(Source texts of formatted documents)
########

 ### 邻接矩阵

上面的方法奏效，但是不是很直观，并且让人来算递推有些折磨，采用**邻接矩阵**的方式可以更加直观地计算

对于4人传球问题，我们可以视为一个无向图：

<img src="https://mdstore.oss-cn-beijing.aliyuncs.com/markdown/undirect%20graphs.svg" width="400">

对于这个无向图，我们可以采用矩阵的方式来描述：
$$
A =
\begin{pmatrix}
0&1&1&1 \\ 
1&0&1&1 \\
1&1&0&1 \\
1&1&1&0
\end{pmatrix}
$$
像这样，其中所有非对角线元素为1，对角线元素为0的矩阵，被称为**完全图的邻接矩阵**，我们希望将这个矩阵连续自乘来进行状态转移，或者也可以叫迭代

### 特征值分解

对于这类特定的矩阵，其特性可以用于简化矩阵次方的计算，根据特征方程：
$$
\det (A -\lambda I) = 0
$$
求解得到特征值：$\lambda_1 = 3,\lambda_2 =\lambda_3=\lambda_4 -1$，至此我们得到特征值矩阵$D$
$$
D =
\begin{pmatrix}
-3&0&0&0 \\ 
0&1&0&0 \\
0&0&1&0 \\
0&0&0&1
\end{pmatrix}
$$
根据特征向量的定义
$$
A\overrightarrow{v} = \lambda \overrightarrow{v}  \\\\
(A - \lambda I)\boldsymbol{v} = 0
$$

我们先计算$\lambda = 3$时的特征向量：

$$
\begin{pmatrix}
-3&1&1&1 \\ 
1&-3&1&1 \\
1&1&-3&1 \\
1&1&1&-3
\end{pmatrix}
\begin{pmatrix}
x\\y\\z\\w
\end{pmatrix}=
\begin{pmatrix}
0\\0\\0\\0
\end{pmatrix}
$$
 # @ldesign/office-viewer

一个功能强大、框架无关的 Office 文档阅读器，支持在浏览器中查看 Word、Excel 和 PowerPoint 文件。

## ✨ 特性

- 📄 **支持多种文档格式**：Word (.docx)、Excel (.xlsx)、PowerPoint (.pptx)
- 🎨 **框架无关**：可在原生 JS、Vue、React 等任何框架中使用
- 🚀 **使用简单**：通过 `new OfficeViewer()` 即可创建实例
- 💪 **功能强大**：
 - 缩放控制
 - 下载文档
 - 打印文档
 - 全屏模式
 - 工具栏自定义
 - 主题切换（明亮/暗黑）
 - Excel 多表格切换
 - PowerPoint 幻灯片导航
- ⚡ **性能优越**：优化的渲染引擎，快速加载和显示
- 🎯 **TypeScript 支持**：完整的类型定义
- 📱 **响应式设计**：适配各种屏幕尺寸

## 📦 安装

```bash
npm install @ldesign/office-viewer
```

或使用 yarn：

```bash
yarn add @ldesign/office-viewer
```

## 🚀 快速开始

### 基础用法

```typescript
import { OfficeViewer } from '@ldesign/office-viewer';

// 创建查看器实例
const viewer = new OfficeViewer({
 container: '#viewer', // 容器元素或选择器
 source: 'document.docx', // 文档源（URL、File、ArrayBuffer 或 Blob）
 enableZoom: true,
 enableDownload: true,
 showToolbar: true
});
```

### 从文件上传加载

########

- _Problem description_
All of the records above should be copied exactly.

- _Exercise response_
 ### 邻接矩阵

上面的方法奏效，但是不是很直观，并且让人来算递推有些折磨，采用**邻接矩阵**的方式可以更加直观地计算

对于4人传球问题，我们可以视为一个无向图：

<img src="https://mdstore.oss-cn-beijing.aliyuncs.com/markdown/undirect%20graphs.svg" width="400">

对于这个无向图，我们可以采用矩阵的方式来描述：
$$
A =
\begin{pmatrix}
0&1&1&1 \\ 
1&0&1&1 \\
1&1&0&1 \\
1&1&1&0
\end{pmatrix}
$$
像这样，其中所有非对角线元素为1，对角线元素为0的矩阵，被称为**完全图的邻接矩阵**，我们希望将这个矩阵连续自乘来进行状态转移，或者也可以叫迭代

### 特征值分解

对于这类特定的矩阵，其特性可以用于简化矩阵次方的计算，根据特征方程：
$$
\det (A -\lambda I) = 0
$$
求解得到特征值：$\lambda_1 = 3,\lambda_2 =\lambda_3=\lambda_4 -1$，至此我们得到特征值矩阵$D$
$$
D =
\begin{pmatrix}
-3&0&0&0 \\ 
0&1&0&0 \\
0&0&1&0 \\
0&0&0&1
\end{pmatrix}
$$
根据特征向量的定义
$$
A\overrightarrow{v} = \lambda \overrightarrow{v}  \\\\
(A - \lambda I)\boldsymbol{v} = 0
$$

我们先计算$\lambda = 3$时的特征向量：

$$
\begin{pmatrix}
-3&1&1&1 \\ 
1&-3&1&1 \\
1&1&-3&1 \\
1&1&1&-3
\end{pmatrix}
\begin{pmatrix}
x\\y\\z\\w
\end{pmatrix}=
\begin{pmatrix}
0\\0\\0\\0
\end{pmatrix}
$$
 # @ldesign/office-viewer

一个功能强大、框架无关的 Office 文档阅读器，支持在浏览器中查看 Word、Excel 和 PowerPoint 文件。

## ✨ 特性

- 📄 **支持多种文档格式**：Word (.docx)、Excel (.xlsx)、PowerPoint (.pptx)
- 🎨 **框架无关**：可在原生 JS、Vue、React 等任何框架中使用
- 🚀 **使用简单**：通过 `new OfficeViewer()` 即可创建实例
- 💪 **功能强大**：
 - 缩放控制
 - 下载文档
 - 打印文档
 - 全屏模式
 - 工具栏自定义
 - 主题切换（明亮/暗黑）
 - Excel 多表格切换
 - PowerPoint 幻灯片导航
- ⚡ **性能优越**：优化的渲染引擎，快速加载和显示
- 🎯 **TypeScript 支持**：完整的类型定义
- 📱 **响应式设计**：适配各种屏幕尺寸

## 📦 安装

```bash
npm install @ldesign/office-viewer
```

或使用 yarn：

```bash
yarn add @ldesign/office-viewer
```

## 🚀 快速开始

### 基础用法

```typescript
import { OfficeViewer } from '@ldesign/office-viewer';

// 创建查看器实例
const viewer = new OfficeViewer({
 container: '#viewer', // 容器元素或选择器
 source: 'document.docx', // 文档源（URL、File、ArrayBuffer 或 Blob）
 enableZoom: true,
 enableDownload: true,
 showToolbar: true
});
```

### 从文件上传加载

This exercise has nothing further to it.